Walton Ford at Brooklyn Museum
Tuesday, September 26th, 2006
Image: Walton Ford, Thanh Hoang, 1997, Watercolor, gouache, pencil and ink on paper, 60 1/2 x 119 1/2 inches (153.7 x 303.5 cm.) Courtesy of Paul Kasmin Gallery
Tigers of Wrath: Watercolors by Walton Ford at Brooklyn Museum November 3, 2006, through January 28, 2007
Media Preview, November 2, 10 a.m. to 1 p.m.
More than fifty of Walton Ford’s meticulously rendered, large-scale watercolors of vividly imagined birds, animals, and flora will be on view in an exhibition at the Brooklyn Museum from November 3, 2006, through January 28, 2007. Tigers of Wrath: Watercolors by Walton Ford, which will tour to venues to be announced, comprises watercolors created between 1990 and the present exploring such themes as colonialism, the naturalist tradition, and the extinction of species.
Using the animal kingdom as a mirror of the human world, Ford employs his skill as an artist and observer to communicate his views on society. In The Starling, 2002, he depicts an enormous European starling presiding over a desert-like landscape and being fed by exotic birds from around the world. In Passenger Pigeons of Falling Bough, 2002, Ford presents a massive flock of the squabbling birds perched on a bough that has broken under their weight.
Also included in the exhibition are Dirty Dick Burton’s Aide de Camp, 2002, in which a monkey represents the nineteenth-century naturalist Richard Burton, who employed primates in his house to learn their language; Jack on His Deathbed, 2005, in which the primate is a stand-in for the eighteenth-century British ambassador to Naples, Sir William Hamilton, a diplomat who owned a pet monkey; and Delirium, 2004, which makes reference to John James Audubon’s practice of killing animals in order to study them more closely. In this image the golden eagle, still attached to a trap, flies to freedom, while the tiny figure of Audubon lies flat in the snow below.

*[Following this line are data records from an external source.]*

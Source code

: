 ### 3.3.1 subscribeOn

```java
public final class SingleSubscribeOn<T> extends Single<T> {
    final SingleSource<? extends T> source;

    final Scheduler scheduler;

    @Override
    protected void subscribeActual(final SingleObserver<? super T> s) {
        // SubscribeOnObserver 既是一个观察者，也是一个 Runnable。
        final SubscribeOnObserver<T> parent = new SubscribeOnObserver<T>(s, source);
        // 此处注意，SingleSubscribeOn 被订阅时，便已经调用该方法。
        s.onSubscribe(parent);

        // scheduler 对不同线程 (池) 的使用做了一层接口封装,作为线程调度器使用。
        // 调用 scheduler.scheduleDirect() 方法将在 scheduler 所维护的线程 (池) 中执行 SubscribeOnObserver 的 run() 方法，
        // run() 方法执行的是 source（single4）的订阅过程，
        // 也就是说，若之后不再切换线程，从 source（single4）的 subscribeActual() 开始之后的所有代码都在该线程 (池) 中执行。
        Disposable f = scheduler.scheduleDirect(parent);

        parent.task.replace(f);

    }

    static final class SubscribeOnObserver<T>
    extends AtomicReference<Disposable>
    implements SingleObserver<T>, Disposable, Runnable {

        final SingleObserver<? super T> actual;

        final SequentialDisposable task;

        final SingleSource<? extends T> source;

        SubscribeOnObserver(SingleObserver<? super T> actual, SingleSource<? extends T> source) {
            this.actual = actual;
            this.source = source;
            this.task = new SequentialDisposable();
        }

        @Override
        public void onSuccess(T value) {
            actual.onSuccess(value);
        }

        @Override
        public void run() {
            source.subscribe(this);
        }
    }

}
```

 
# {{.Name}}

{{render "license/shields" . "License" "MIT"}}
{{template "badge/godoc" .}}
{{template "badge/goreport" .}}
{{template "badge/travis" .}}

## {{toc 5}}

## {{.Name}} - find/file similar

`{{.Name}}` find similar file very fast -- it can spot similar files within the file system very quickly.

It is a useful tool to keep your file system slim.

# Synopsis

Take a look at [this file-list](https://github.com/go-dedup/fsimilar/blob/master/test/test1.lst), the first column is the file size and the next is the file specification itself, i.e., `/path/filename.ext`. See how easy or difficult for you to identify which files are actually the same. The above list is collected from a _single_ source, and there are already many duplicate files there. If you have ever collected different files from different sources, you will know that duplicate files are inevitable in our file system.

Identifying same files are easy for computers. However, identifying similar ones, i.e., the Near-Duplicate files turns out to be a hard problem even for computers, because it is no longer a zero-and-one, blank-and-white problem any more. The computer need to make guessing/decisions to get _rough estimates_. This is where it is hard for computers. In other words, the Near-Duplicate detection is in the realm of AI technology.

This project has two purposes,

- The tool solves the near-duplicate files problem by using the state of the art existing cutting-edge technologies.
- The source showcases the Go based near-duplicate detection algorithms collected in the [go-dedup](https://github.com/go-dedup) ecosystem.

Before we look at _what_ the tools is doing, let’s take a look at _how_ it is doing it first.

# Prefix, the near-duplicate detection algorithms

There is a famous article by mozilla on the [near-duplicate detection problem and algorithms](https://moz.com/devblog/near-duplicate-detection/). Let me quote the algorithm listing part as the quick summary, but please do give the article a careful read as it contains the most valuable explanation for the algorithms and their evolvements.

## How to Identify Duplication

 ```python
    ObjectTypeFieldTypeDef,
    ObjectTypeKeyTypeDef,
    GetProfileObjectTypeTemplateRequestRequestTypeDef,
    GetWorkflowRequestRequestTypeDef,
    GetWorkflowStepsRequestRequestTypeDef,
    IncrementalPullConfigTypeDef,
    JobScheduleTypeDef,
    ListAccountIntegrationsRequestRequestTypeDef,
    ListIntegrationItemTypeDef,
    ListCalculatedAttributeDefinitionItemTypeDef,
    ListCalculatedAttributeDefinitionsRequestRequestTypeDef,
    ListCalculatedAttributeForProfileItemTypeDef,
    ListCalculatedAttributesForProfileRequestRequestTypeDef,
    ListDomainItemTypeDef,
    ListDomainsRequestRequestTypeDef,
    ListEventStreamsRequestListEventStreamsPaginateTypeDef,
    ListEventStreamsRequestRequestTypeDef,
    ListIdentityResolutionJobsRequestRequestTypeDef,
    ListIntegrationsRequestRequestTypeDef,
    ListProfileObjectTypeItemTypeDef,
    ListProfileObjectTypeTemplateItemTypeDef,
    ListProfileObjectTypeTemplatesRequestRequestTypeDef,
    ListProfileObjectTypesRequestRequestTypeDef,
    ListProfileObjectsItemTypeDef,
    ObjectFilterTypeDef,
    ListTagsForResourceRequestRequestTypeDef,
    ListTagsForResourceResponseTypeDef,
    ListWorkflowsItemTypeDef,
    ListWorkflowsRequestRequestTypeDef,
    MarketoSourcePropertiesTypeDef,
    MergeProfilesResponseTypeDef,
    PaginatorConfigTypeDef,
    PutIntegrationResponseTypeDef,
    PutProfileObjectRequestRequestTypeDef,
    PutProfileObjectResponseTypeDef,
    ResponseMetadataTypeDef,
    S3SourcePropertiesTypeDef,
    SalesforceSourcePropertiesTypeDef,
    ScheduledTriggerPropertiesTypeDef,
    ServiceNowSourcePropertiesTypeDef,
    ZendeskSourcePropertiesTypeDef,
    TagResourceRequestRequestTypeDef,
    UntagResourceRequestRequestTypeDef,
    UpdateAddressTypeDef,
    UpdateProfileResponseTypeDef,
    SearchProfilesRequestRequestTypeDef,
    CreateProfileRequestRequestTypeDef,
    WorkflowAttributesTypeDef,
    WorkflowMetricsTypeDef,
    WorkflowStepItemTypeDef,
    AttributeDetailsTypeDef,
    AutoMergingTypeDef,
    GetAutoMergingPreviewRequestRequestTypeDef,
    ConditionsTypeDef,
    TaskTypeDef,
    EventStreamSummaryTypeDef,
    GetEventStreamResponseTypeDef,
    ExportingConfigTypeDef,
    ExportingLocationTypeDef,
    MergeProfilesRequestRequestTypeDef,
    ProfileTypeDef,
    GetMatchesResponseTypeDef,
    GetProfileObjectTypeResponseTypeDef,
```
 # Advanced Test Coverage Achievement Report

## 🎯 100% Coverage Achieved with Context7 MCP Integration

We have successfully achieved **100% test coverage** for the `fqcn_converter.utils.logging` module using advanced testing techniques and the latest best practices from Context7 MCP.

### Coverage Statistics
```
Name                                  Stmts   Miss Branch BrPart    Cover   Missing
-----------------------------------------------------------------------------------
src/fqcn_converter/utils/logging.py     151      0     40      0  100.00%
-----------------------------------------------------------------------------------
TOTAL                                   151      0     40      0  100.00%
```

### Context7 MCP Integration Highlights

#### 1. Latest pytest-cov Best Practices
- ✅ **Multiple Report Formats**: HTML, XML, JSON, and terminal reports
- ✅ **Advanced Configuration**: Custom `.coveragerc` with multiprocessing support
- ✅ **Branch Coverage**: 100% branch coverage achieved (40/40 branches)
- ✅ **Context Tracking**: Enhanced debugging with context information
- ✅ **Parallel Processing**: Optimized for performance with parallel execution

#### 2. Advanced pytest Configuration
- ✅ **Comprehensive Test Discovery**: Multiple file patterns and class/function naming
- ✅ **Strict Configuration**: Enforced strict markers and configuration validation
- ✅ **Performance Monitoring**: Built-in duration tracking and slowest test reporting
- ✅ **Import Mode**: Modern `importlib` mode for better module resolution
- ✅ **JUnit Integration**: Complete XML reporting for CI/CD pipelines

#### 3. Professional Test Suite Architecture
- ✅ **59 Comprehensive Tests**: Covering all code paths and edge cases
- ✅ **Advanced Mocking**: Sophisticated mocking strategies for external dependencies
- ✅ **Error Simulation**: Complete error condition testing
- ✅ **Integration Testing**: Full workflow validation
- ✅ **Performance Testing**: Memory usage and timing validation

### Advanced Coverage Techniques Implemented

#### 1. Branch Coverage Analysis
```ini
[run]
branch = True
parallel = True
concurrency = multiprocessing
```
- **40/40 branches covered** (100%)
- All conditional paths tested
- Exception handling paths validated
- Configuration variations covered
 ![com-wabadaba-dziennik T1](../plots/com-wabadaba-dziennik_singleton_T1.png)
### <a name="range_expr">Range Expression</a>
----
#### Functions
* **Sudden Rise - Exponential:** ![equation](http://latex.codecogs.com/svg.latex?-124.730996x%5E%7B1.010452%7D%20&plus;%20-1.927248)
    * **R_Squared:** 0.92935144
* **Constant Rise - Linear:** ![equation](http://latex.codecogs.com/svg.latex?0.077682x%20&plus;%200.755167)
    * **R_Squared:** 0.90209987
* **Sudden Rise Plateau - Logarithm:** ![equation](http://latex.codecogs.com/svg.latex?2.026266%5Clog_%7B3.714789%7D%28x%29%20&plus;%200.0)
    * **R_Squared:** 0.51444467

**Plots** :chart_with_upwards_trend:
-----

Ford drew his early inspiration from the work of nineteenth-century artist and naturalist John James Audubon—particularly his prodigious Birds of America series–as well as from visits to the American Museum of Natural History. Other influences include J.J. Grandville and Sir John Tenniel, the French artists whose caricatures of part-human, part-animal subjects satirized nineteenth-century French and British society; Edward Lear, an artist and writer known for his nonsensical poetry and limericks; George Catlin, a self-taught painter of Native Americans; and Francisco Goya, the Spanish artist working at the turn of the nineteenth-century.
Born in Larchmont, New York, in 1960, Walton Ford is a 1982 graduate of the Rhode Island School of Design. He is the recipient of several national awards and honors including fellowships from the John Simon Guggenheim Memorial Foundation and the National Endowment for the Arts.
In conjunction with Tigers of Wrath, four prints from the original edition of John James Audubon’s Birds of America series (1827-1838) will be presented in the American Identities galleries on the Museum’s fifth floor. They will remain on view throughout the run of the exhibition.
Tigers of Wrath: Watercolors by Walton Ford is organized by Marilyn Kushner, Chair and Curator, Department of Prints, Drawings, and Photographs at the Brooklyn Museum.
The exhibition is made possible in part by Bloomberg, with additional support from the Prints, Drawings, and Photographs Council of the Brooklyn Museum.